The molecular weight of Acrylonitrile or C3H3N is 53 g/mol, therefore the relative mass of the monomeric unit to N can be calculated as:

53/14 = 3.8

(We used 14 because it is the relative atomic mass of N)

Now, to find the mass or weight percent of Acrylonitrile in the ABS polymer, we will:

3.8 x 8.8 = 33.3 gm or it can also be written as, 33.3% w/w of Acrylonitrile or C3H3N

Similarly, the mass percent of Butadiene or C4H6 can be determined:

Since 0.605 gm of Br2 reacted with 1.20 gm of ABS Sample, therefore,

0.605 gm/159.8 g/mol = 0.0038 moles of Br2

(Here, 159.8 g/mol is the molecular weight of Br2)

Thus, the same number of moles must have been used by Butadience or C4H6

Hence, the share of Butadiene or C4H6 will be:

0.38 mol x 54 g/mol = 0.205 gm of C4H6

Now, 0.205 gm of C4H6 is present in 1.20 gms of ABS sample

The mass percent will be:

(0.205gm/ 1.20 gm) x 100% = 17.1% w/w Butadiene or C4H6

Next, the mass or weight percent of Styrene or C8H8 = 100 - (33.3 + 17.1) = 49.6% w/w Styrene or C8H8

c) We have already assumed that let the total weight of polymer be equal to 100 gm

Thus, the total moles in Acrylonitrile or C3H3N = 33.3 gm/ 53 g/mol = 0.63 moles

(53 gm/mol is the molecular weight of Acrylonitrile)

  for Butadiene or C4H6 = 17.1gm/ 54 gm/mol = 0.32 moles

   (54 gm/mol is the molecular weight of Butadiene)

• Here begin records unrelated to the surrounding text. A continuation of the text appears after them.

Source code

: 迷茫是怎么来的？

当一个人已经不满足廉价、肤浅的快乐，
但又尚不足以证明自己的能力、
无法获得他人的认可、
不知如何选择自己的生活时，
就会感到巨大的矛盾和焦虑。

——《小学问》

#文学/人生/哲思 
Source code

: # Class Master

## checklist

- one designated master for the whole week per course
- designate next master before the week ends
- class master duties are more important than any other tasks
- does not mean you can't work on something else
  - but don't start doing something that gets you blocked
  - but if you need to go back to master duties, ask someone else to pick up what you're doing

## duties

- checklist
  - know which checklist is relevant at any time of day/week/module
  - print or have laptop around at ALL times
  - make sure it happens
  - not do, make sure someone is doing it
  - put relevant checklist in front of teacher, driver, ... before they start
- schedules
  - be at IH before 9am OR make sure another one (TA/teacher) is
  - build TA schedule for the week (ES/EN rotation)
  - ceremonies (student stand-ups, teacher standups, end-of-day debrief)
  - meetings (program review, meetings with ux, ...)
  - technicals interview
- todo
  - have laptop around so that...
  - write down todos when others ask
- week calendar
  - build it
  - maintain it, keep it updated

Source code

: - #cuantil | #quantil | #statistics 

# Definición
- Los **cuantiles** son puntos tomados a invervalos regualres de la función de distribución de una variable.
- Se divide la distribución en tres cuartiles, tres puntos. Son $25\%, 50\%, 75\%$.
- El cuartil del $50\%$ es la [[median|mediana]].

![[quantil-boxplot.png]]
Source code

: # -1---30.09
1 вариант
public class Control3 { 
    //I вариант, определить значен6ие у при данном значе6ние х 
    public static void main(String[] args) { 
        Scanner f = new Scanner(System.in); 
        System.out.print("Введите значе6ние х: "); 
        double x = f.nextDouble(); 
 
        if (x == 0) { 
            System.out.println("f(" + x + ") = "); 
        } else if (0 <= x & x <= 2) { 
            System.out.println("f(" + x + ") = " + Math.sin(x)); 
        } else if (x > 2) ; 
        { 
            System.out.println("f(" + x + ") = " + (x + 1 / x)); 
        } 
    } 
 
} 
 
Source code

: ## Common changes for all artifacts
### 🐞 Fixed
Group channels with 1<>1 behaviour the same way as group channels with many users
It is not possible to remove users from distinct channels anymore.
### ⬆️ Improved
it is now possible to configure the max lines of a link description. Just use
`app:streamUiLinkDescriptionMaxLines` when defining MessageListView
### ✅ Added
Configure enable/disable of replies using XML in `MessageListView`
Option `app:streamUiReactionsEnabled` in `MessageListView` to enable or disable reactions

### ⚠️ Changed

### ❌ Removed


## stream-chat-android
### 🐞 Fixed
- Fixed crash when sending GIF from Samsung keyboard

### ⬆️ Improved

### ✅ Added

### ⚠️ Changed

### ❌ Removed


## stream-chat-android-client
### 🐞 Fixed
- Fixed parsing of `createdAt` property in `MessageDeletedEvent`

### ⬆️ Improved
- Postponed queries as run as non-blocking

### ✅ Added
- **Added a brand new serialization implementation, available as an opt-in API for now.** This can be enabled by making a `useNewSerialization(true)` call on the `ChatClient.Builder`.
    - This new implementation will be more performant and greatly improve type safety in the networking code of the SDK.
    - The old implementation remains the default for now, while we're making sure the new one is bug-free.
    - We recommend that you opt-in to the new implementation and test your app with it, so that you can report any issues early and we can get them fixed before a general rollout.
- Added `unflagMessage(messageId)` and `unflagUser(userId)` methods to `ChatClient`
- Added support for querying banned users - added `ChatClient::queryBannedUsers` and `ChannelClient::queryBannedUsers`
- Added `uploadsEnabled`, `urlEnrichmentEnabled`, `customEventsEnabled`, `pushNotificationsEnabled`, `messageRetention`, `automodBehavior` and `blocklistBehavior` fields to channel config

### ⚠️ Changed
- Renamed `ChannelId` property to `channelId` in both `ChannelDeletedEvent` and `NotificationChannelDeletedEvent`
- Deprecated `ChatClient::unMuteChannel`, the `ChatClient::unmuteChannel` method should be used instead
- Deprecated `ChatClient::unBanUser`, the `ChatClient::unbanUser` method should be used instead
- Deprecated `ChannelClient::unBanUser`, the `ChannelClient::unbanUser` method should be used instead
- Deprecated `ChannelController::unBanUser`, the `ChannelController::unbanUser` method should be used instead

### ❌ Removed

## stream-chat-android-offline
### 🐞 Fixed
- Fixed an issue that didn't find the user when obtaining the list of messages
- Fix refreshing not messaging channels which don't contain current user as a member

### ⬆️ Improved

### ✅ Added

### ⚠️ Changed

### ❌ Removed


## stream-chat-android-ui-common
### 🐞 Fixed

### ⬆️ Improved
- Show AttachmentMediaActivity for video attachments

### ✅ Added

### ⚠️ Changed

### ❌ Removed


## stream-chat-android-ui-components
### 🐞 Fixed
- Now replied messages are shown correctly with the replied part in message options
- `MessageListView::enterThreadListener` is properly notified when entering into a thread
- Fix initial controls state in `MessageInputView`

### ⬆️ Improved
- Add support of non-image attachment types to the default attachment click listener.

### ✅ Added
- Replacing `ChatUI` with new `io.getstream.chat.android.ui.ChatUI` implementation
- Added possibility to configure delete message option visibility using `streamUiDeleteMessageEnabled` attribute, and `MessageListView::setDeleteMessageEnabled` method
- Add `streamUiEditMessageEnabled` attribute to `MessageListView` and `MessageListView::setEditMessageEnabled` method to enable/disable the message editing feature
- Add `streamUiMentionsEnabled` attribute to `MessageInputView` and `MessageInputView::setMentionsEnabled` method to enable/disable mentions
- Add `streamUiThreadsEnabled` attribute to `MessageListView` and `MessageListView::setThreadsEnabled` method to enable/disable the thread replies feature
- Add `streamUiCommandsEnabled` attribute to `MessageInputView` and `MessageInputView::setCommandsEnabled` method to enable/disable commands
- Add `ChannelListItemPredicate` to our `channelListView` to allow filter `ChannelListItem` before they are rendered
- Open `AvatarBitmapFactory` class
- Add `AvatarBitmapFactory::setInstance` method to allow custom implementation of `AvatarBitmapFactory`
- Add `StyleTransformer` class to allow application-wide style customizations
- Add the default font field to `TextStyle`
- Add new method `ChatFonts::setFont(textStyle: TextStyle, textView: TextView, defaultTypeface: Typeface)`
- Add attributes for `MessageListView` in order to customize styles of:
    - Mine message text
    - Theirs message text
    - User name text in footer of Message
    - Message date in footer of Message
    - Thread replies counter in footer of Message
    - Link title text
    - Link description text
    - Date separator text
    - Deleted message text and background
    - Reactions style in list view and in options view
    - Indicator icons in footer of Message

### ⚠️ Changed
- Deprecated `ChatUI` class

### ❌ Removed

for Styrene or C8H8 = 49.6 gm / 104 gm/mol = 0.48 moles

(104 gm/mol is the molecular weight of Styrene)

Since, 1:1:1 is not a ratio between the monomeric units, therefore, we will divide all the results of the total number of moles with the lowest value, which among the three is 0.32, hence

0.63/0.32 = 2 (Acrylonitrile or C3H3N)

0.32/0.32 = 1 (Butadiene or C4H6)

0.48/0.32 = 1.5 (Styrene or C8H8)

Thus, the ratio will become 2:1:1.5 and the round figures will provide the answer

4:2:3 (Acrylonitrile: Butadiene: Styrene)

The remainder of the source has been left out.